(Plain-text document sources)
>>>

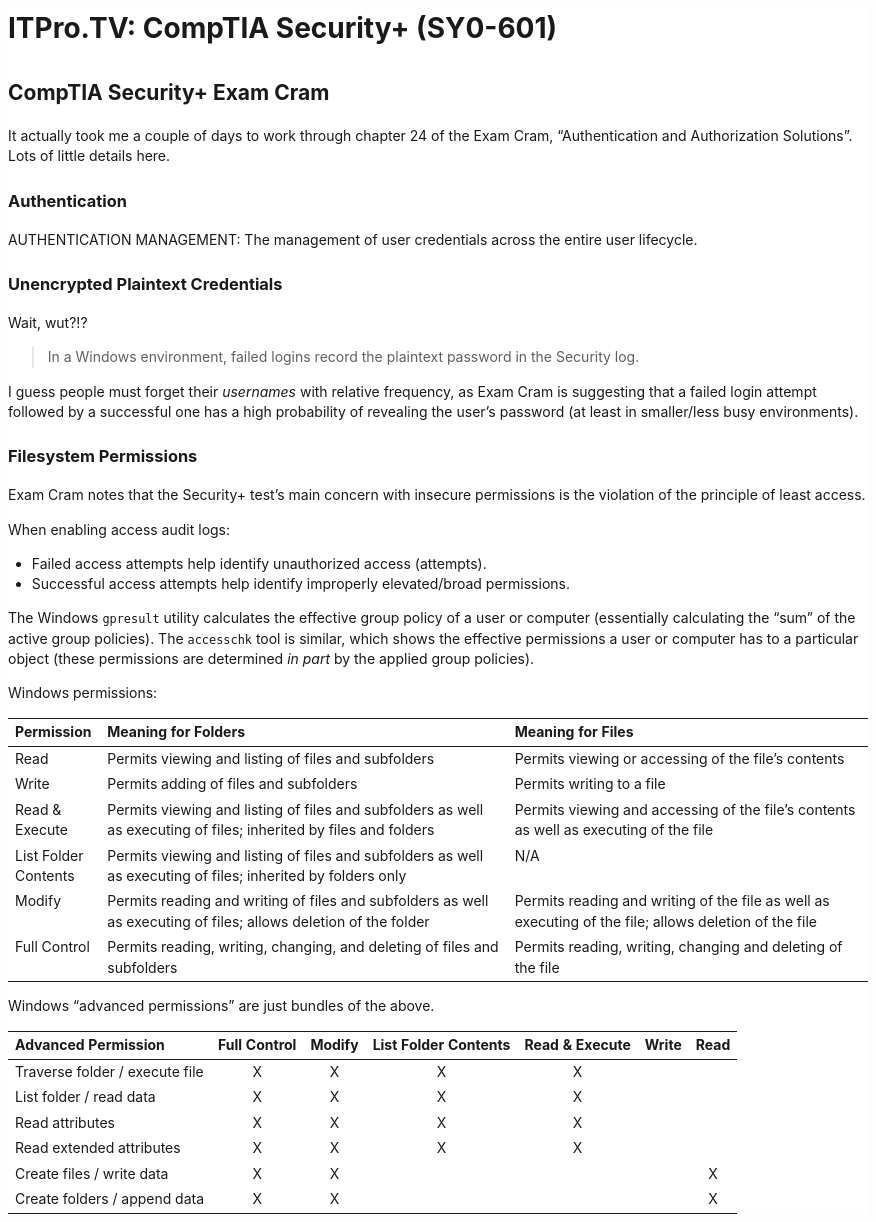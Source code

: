 # ITPro.TV: CompTIA Security+ (SY0-601)

## CompTIA Security+ Exam Cram

It actually took me a couple of days to work through chapter 24 of the Exam Cram, “Authentication and Authorization Solutions”. Lots of little details here.

### Authentication

AUTHENTICATION MANAGEMENT: The management of user credentials across the entire user lifecycle.

### Unencrypted Plaintext Credentials

Wait, wut?!?

> In a Windows environment, failed logins record the plaintext password in the Security log.

I guess people must forget their *usernames* with relative frequency, as Exam Cram is suggesting that a failed login attempt followed by a successful one has a high probability of revealing the user’s password (at least in smaller/less busy environments).

### Filesystem Permissions

Exam Cram notes that the Security+ test’s main concern with insecure permissions is the violation of the principle of least access.

When enabling access audit logs:

* Failed access attempts help identify unauthorized access (attempts).
* Successful access attempts help identify improperly elevated/broad permissions.

The Windows `gpresult` utility calculates the effective group policy of a user or computer (essentially calculating the “sum” of the active group policies). The `accesschk` tool is similar, which shows the effective permissions a user or computer has to a particular object (these permissions are determined *in part* by the applied group policies).

Windows permissions:

| Permission           | Meaning for Folders                                                                                               | Meaning for Files                                                                                     |
|:-------------------- |:----------------------------------------------------------------------------------------------------------------- |:----------------------------------------------------------------------------------------------------- |
| Read                 | Permits viewing and listing of files and subfolders                                                               | Permits viewing or accessing of the file’s contents                                                   |
| Write                | Permits adding of files and subfolders                                                                            | Permits writing to a file                                                                             |
| Read & Execute       | Permits viewing and listing of files and subfolders as well as executing of files; inherited by files and folders | Permits viewing and accessing of the file’s contents as well as executing of the file                 |
| List Folder Contents | Permits viewing and listing of files and subfolders as well as executing of files; inherited by folders only      | N/A                                                                                                   |
| Modify               | Permits reading and writing of files and subfolders as well as executing of files; allows deletion of the folder  | Permits reading and writing of the file as well as executing of the file; allows deletion of the file |
| Full Control         | Permits reading, writing, changing, and deleting of files and subfolders                                          | Permits reading, writing, changing and deleting of the file                                           |

Windows “advanced permissions” are just bundles of the above.

| Advanced Permission            | Full Control | Modify | List Folder Contents | Read & Execute | Write | Read |
|:------------------------------ |:------------:|:------:|:--------------------:|:--------------:|:-----:|:----:|
| Traverse folder / execute file |       X      |    X   |           X          |        X       |       |      |
| List folder / read data        |       X      |    X   |           X          |        X       |       |      |
| Read attributes                |       X      |    X   |           X          |        X       |       |      |
| Read extended attributes       |       X      |    X   |           X          |        X       |       |      |
| Create files / write data      |       X      |    X   |                      |                |       |   X  |
| Create folders / append data   |       X      |    X   |                      |                |       |   X  |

<<<

** Brief **
Taking the entries above, write out exactly each line from the one holding "of the above." to the one holding "Traverse folder /", both included, and stop there.

** Answer below **
Windows “advanced permissions” are just bundles of the above.

| Advanced Permission            | Full Control | Modify | List Folder Contents | Read & Execute | Write | Read |
|:------------------------------ |:------------:|:------:|:--------------------:|:--------------:|:-----:|:----:|
| Traverse folder / execute file |       X      |    X   |           X          |        X       |       |      |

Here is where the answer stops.